Pasadas las tiendas del centro, y cruzada la circunvalación, las calles residenciales me facilitan un poco el ir parando sin ser objeto de miradas insistentes. Espero a que se estabilice mi respiración, y entonces, con los brazos colgando cual babuino, recojo las pesas y hago carreritas por la calle, encorvado, como si esquivase ráfagas de ametralladora, hasta donde me lo permita el corazón. Me siento como si acabara de resucitar. Estoy sudado, con la cara roja; me siento los hombros doloridos y descoyuntados, y los brazos estirados como en los dibujos animados.

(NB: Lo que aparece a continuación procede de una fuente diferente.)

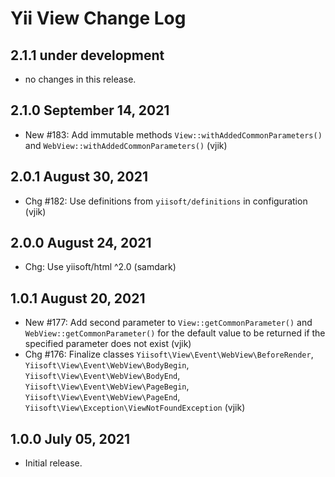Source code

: # Yii View Change Log


## 2.1.1 under development

- no changes in this release.

## 2.1.0 September 14, 2021

- New #183: Add immutable methods `View::withAddedCommonParameters()` and `WebView::withAddedCommonParameters()` (vjik)

## 2.0.1 August 30, 2021

- Chg #182: Use definitions from `yiisoft/definitions` in configuration (vjik)

## 2.0.0 August 24, 2021

- Chg: Use yiisoft/html ^2.0 (samdark)

## 1.0.1 August 20, 2021

- New #177: Add second parameter to `View::getCommonParameter()` and `WebView::getCommonParameter()` for the default
  value to be returned if the specified parameter does not exist (vjik)
- Chg #176: Finalize classes `Yiisoft\View\Event\WebView\BeforeRender`, `Yiisoft\View\Event\WebView\BodyBegin`,
  `Yiisoft\View\Event\WebView\BodyEnd`, `Yiisoft\View\Event\WebView\PageBegin`, `Yiisoft\View\Event\WebView\PageEnd`,
  `Yiisoft\View\Exception\ViewNotFoundException` (vjik)

## 1.0.0 July 05, 2021

- Initial release.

El dibujo de rombos de la barra de las pesas se ha impreso indeleblemente en las palmas de mis manos, que ahora, en carne viva, parecen de reptil. Esta tarde tengo una tutoría personal, y aún me falta mucho para llegar a casa, así que vuelvo a recoger las pesas, me encorvo y corro.

Finalmente llego a la cara sur de Richmond Hill, que se yergue vertical ante mis ojos, con la cima envuelta en nubes bajas. Logro cubrir unos veinticinco metros hasta desmadejarme contra una pared. Es como si me hubieran pisoteado los pulmones, reventándolos como bolsas de patatas fritas hinchadas. Toso incontrolablemente. La fricción del aire en la garganta reseca me da arcadas, sin que llegue a vomitar. Tengo en la boca un regusto entre dulzón y bilioso, por haber regurgitado un poco de zumo de piña Just Juice. El sudor corre por mi cara y, goteando desde mi nariz, cae a la calle. De repente noto una mano en la espalda, y oigo una voz.

—¿Está bien? ¿Se encuentra bien?

Abro los ojos, miro hacia arriba, y es Alice…

—¿Quiere que avise a… Brian?

—¡Alice! —Respirar, jadear—. Ah… Hola… Alice. —Erguirse, respirar, jadear—. ¿Qué tal? —me entrecorto, distante.

—Yo muy bien; el que me preocupa eres tú. Creía que eras un viejo con un ataque al corazón, o algo así…

—No, no, soy yo. Estoy bien, de verdad…

Ve las pesas, retenidas por mi pie, para que no se vayan rodando cuesta abajo y maten a un niño.

—¿Qué es eso?

—Son pesas…

—Ya sé qué son; pero ¿para qué las llevas?

—Es una larga historia.

—¿Necesitas ayuda?

—Si pudieras…

Levanta una pesa como si levantase un perrito y empieza a dar zancadas por la cuesta.